The Effect of Microchannel Cavity on the Bulk Acoustic Wave-Induced Acoustofluidics: Numerical Investigation

Abstract

Acoustofluidics is emerging as an effective approach to manipulating microparticles and cells no matter their optical, electrical, and magnetic properties and no requirement of pre-processing. Standing field in a microfluidic channel produced by a bulk acoustic wave (BAW) could accumulate the microparticles at the plane of the pressure node. In order to further accumulate them from a plane (2D) to a line (1D), a new strategy without significant change of the systematic setup (i.e., adding another orthogonal standing field) was proposed and evaluated numerically in a full-sized model. Concave cavity on the conventional rectangular microchannel leads to a slight increase of the maximum acoustic pressure and distortion of the wavefront, but two more vortexes close to the edge of the bottom cavity and directional acoustic radiation forces in the middle line of the microchannel (the upper part pointing downwards while the lower part upwards).
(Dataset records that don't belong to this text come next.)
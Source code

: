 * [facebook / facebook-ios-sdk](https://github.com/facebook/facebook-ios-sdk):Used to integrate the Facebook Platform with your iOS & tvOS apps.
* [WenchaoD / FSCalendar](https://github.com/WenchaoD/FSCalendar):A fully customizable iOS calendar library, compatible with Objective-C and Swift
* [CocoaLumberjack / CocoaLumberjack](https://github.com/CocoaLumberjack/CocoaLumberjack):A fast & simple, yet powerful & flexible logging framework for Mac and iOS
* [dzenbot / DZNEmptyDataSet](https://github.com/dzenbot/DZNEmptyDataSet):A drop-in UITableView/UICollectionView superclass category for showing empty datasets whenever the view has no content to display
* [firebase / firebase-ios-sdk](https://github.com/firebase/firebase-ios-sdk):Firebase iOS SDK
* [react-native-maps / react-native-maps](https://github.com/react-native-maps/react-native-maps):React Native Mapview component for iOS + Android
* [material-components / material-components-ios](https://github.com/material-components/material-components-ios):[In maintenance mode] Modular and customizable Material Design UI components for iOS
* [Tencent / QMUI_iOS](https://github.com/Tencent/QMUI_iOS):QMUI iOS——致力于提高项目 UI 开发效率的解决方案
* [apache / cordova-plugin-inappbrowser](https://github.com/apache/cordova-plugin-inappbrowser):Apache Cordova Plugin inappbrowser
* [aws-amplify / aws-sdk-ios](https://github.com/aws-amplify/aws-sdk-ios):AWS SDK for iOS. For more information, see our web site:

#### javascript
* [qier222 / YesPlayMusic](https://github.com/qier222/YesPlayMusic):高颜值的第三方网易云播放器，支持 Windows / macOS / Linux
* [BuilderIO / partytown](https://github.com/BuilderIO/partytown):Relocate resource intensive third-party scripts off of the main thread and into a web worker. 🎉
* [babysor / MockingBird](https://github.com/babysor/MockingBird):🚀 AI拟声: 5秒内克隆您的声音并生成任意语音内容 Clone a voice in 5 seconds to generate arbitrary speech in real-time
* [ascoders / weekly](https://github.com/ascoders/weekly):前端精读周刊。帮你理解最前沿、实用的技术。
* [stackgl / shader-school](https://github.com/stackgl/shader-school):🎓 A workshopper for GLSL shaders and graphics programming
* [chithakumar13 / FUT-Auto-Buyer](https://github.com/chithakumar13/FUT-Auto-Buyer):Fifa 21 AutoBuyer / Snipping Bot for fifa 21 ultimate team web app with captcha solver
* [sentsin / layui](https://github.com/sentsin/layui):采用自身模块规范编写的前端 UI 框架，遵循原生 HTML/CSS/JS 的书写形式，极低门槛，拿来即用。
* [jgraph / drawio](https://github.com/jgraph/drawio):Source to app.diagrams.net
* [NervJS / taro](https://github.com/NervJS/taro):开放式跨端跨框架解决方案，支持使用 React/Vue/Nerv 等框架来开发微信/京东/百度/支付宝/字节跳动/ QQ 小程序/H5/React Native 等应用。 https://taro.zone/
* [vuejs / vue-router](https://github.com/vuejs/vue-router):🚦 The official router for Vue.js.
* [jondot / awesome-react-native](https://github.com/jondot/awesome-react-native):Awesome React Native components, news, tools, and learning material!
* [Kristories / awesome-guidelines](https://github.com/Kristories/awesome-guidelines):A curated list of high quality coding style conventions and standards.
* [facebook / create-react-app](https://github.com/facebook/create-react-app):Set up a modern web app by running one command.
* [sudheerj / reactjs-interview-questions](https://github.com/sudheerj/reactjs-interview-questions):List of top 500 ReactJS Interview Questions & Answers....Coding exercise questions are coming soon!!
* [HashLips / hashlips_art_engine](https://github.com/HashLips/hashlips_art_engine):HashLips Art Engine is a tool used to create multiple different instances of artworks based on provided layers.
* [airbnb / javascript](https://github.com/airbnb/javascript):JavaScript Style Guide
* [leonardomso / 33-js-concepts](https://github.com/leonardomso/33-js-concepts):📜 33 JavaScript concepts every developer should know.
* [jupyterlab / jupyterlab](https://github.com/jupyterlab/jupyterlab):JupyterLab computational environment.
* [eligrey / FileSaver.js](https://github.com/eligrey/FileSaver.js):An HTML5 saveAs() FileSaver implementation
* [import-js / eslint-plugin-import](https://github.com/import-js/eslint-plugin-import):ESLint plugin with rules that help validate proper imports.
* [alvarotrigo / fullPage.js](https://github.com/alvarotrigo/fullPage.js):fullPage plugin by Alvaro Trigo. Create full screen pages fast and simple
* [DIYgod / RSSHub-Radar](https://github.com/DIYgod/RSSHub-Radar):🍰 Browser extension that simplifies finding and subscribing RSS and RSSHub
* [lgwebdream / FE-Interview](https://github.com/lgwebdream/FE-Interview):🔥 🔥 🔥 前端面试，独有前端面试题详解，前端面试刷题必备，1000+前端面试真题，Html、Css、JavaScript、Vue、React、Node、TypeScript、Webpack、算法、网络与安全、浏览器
Subsequently, most of the microparticles are accumulated in a very small region in the middle line of the microchannel. The effect of the cavity geometry on such a novel phenomenon was investigated. With the increase of the diameter of the cavity from 170 μm to 260 μm, the resonant frequency of the microchannel, the maximum acoustic pressure, and the maximum acoustic streaming velocity increased by 13%, 78%, and 7.1 fold, respectively. When shifting the center of the cavity, the position of 1D accumulated microparticles could be changed correspondingly. In summary, the characteristics of acoustofluidics are highly dependent on the microchannel geometry. Microparticle accumulation with a significant reduction to one dimension using only one acoustic standing field is theoretically possible by introducing an appropriate concave cavity in the conventional rectangular microchannel.